» **ENTRIES PROVIDED**
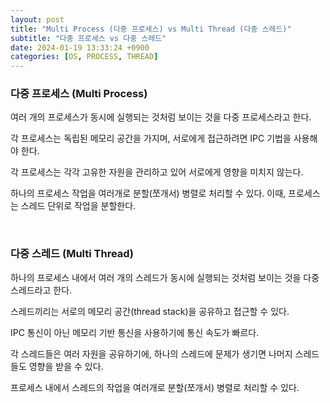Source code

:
 ```yaml
---
layout: post
title: "Multi Process (다중 프로세스) vs Multi Thread (다중 스레드)"
subtitle: "다중 프로세스 vs 다중 스레드"
date: 2024-01-19 13:33:24 +0900
categories: [OS, PROCESS, THREAD]
---
```

### 다중 프로세스 (Multi Process)

여러 개의 프로세스가 동시에 실행되는 것처럼 보이는 것을 다중 프로세스라고 한다.

각 프로세스는 독립된 메모리 공간을 가지며, 서로에게 접근하려면 IPC 기법을 사용해야 한다.

각 프로세스는 각각 고유한 자원을 관리하고 있어 서로에게 영향을 미치지 않는다.

하나의 프로세스 작업을 여러개로 분할(쪼개서) 병렬로 처리할 수 있다. 이때, 프로세스는 스레드 단위로 작업을 분할한다.

<br>

### 다중 스레드 (Multi Thread)

하나의 프로세스 내에서 여러 개의 스레드가 동시에 실행되는 것처럼 보이는 것을 다중 스레드라고 한다.

스레드끼리는 서로의 메모리 공간(thread stack)을 공유하고 접근할 수 있다.

IPC 통신이 아닌 메모리 기반 통신을 사용하기에 통신 속도가 빠르다.

각 스레드들은 여러 자원을 공유하기에, 하나의 스레드에 문제가 생기면 나머지 스레드들도 영향을 받을 수 있다.

프로세스 내에서 스레드의 작업을 여러개로 분할(쪼개서) 병렬로 처리할 수 있다.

» **TASK DESCRIPTION**
Reproduce all the material exactly, omitting images.

» **SOLVED PROBLEM**
Source code

:
 ```yaml
---
layout: post
title: "Multi Process (다중 프로세스) vs Multi Thread (다중 스레드)"
subtitle: "다중 프로세스 vs 다중 스레드"
date: 2024-01-19 13:33:24 +0900
categories: [OS, PROCESS, THREAD]
---
```

### 다중 프로세스 (Multi Process)

여러 개의 프로세스가 동시에 실행되는 것처럼 보이는 것을 다중 프로세스라고 한다.

각 프로세스는 독립된 메모리 공간을 가지며, 서로에게 접근하려면 IPC 기법을 사용해야 한다.

각 프로세스는 각각 고유한 자원을 관리하고 있어 서로에게 영향을 미치지 않는다.

하나의 프로세스 작업을 여러개로 분할(쪼개서) 병렬로 처리할 수 있다. 이때, 프로세스는 스레드 단위로 작업을 분할한다.

<br>

### 다중 스레드 (Multi Thread)

하나의 프로세스 내에서 여러 개의 스레드가 동시에 실행되는 것처럼 보이는 것을 다중 스레드라고 한다.

스레드끼리는 서로의 메모리 공간(thread stack)을 공유하고 접근할 수 있다.

IPC 통신이 아닌 메모리 기반 통신을 사용하기에 통신 속도가 빠르다.

각 스레드들은 여러 자원을 공유하기에, 하나의 스레드에 문제가 생기면 나머지 스레드들도 영향을 받을 수 있다.

프로세스 내에서 스레드의 작업을 여러개로 분할(쪼개서) 병렬로 처리할 수 있다.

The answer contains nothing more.